TASK ITEM >>
Where "your" occurs in a line of the entries below, copy that line.

Dataset entries:
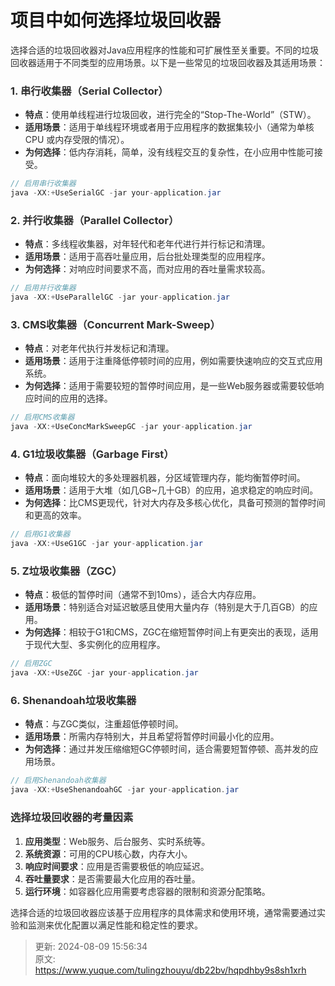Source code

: # 项目中如何选择垃圾回收器

<font style="color:rgba(0, 0, 0, 0.82);">选择合适的垃圾回收器对Java应用程序的性能和可扩展性至关重要。不同的垃圾回收器适用于不同类型的应用场景。以下是一些常见的垃圾回收器及其适用场景：</font>

### <font style="color:rgba(0, 0, 0, 0.82);">1. 串行收集器（Serial Collector）</font>
+ **<font style="color:rgba(0, 0, 0, 0.82);">特点</font>**<font style="color:rgba(0, 0, 0, 0.82);">：使用单线程进行垃圾回收，进行完全的“Stop-The-World”（STW）。</font>
+ **<font style="color:rgba(0, 0, 0, 0.82);">适用场景</font>**<font style="color:rgba(0, 0, 0, 0.82);">：适用于单线程环境或者用于应用程序的数据集较小（通常为单核 CPU 或内存受限的情况）。</font>
+ **<font style="color:rgba(0, 0, 0, 0.82);">为何选择</font>**<font style="color:rgba(0, 0, 0, 0.82);">：低内存消耗，简单，没有线程交互的复杂性，在小应用中性能可接受。</font>

```java
// 启用串行收集器  
java -XX:+UseSerialGC -jar your-application.jar
```

### <font style="color:rgba(0, 0, 0, 0.82);">2. 并行收集器（Parallel Collector）</font>
+ **<font style="color:rgba(0, 0, 0, 0.82);">特点</font>**<font style="color:rgba(0, 0, 0, 0.82);">：多线程收集器，对年轻代和老年代进行并行标记和清理。</font>
+ **<font style="color:rgba(0, 0, 0, 0.82);">适用场景</font>**<font style="color:rgba(0, 0, 0, 0.82);">：适用于高吞吐量应用，后台批处理类型的应用程序。</font>
+ **<font style="color:rgba(0, 0, 0, 0.82);">为何选择</font>**<font style="color:rgba(0, 0, 0, 0.82);">：对响应时间要求不高，而对应用的吞吐量需求较高。</font>

```java
// 启用并行收集器  
java -XX:+UseParallelGC -jar your-application.jar
```

### <font style="color:rgba(0, 0, 0, 0.82);">3. CMS收集器（Concurrent Mark-Sweep）</font>
+ **<font style="color:rgba(0, 0, 0, 0.82);">特点</font>**<font style="color:rgba(0, 0, 0, 0.82);">：对老年代执行并发标记和清理。</font>
+ **<font style="color:rgba(0, 0, 0, 0.82);">适用场景</font>**<font style="color:rgba(0, 0, 0, 0.82);">：适用于注重降低停顿时间的应用，例如需要快速响应的交互式应用系统。</font>
+ **<font style="color:rgba(0, 0, 0, 0.82);">为何选择</font>**<font style="color:rgba(0, 0, 0, 0.82);">：适用于需要较短的暂停时间应用，是一些Web服务器或需要较低响应时间的应用的选择。</font>

```java
// 启用CMS收集器  
java -XX:+UseConcMarkSweepGC -jar your-application.jar
```

### <font style="color:rgba(0, 0, 0, 0.82);">4. G1垃圾收集器（Garbage First）</font>
+ **<font style="color:rgba(0, 0, 0, 0.82);">特点</font>**<font style="color:rgba(0, 0, 0, 0.82);">：面向堆较大的多处理器机器，分区域管理内存，能均衡暂停时间。</font>
+ **<font style="color:rgba(0, 0, 0, 0.82);">适用场景</font>**<font style="color:rgba(0, 0, 0, 0.82);">：适用于大堆（如几GB~几十GB）的应用，追求稳定的响应时间。</font>
+ **<font style="color:rgba(0, 0, 0, 0.82);">为何选择</font>**<font style="color:rgba(0, 0, 0, 0.82);">：比CMS更现代，针对大内存及多核心优化，具备可预测的暂停时间和更高的效率。</font>

```java
// 启用G1收集器  
java -XX:+UseG1GC -jar your-application.jar
```

### <font style="color:rgba(0, 0, 0, 0.82);">5. Z垃圾收集器（ZGC）</font>
+ **<font style="color:rgba(0, 0, 0, 0.82);">特点</font>**<font style="color:rgba(0, 0, 0, 0.82);">：极低的暂停时间（通常不到10ms），适合大内存应用。</font>
+ **<font style="color:rgba(0, 0, 0, 0.82);">适用场景</font>**<font style="color:rgba(0, 0, 0, 0.82);">：特别适合对延迟敏感且使用大量内存（特别是大于几百GB）的应用。</font>
+ **<font style="color:rgba(0, 0, 0, 0.82);">为何选择</font>**<font style="color:rgba(0, 0, 0, 0.82);">：相较于G1和CMS，ZGC在缩短暂停时间上有更突出的表现，适用于现代大型、多实例化的应用程序。</font>

```java
// 启用ZGC  
java -XX:+UseZGC -jar your-application.jar
```

### <font style="color:rgba(0, 0, 0, 0.82);">6. Shenandoah垃圾收集器</font>
+ **<font style="color:rgba(0, 0, 0, 0.82);">特点</font>**<font style="color:rgba(0, 0, 0, 0.82);">：与ZGC类似，注重超低停顿时间。</font>
+ **<font style="color:rgba(0, 0, 0, 0.82);">适用场景</font>**<font style="color:rgba(0, 0, 0, 0.82);">：所需内存特别大，并且希望将暂停时间最小化的应用。</font>
+ **<font style="color:rgba(0, 0, 0, 0.82);">为何选择</font>**<font style="color:rgba(0, 0, 0, 0.82);">：通过并发压缩缩短GC停顿时间，适合需要短暂停顿、高并发的应用场景。</font>

```java
// 启用Shenandoah收集器  
java -XX:+UseShenandoahGC -jar your-application.jar
```

### <font style="color:rgba(0, 0, 0, 0.82);">选择垃圾回收器的考量因素</font>
1. **<font style="color:rgba(0, 0, 0, 0.82);">应用类型</font>**<font style="color:rgba(0, 0, 0, 0.82);">：Web服务、后台服务、实时系统等。</font>
2. **<font style="color:rgba(0, 0, 0, 0.82);">系统资源</font>**<font style="color:rgba(0, 0, 0, 0.82);">：可用的CPU核心数，内存大小。</font>
3. **<font style="color:rgba(0, 0, 0, 0.82);">响应时间要求</font>**<font style="color:rgba(0, 0, 0, 0.82);">：应用是否需要极低的响应延迟。</font>
4. **<font style="color:rgba(0, 0, 0, 0.82);">吞吐量要求</font>**<font style="color:rgba(0, 0, 0, 0.82);">：是否需要最大化应用的吞吐量。</font>
5. **<font style="color:rgba(0, 0, 0, 0.82);">运行环境</font>**<font style="color:rgba(0, 0, 0, 0.82);">：如容器化应用需要考虑容器的限制和资源分配策略。</font>

<font style="color:rgba(0, 0, 0, 0.82);">选择合适的垃圾回收器应该基于应用程序的具体需求和使用环境，通常需要通过实验和监测来优化配置以满足性能和稳定性的要求。</font>



> 更新: 2024-08-09 15:56:34  
> 原文: <https://www.yuque.com/tulingzhouyu/db22bv/hqpdhby9s8sh1xrh>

EXERCISE RESPONSE >>
java -XX:+UseSerialGC -jar your-application.jar
java -XX:+UseParallelGC -jar your-application.jar
java -XX:+UseConcMarkSweepGC -jar your-application.jar
java -XX:+UseG1GC -jar your-application.jar
java -XX:+UseZGC -jar your-application.jar
java -XX:+UseShenandoahGC -jar your-application.jar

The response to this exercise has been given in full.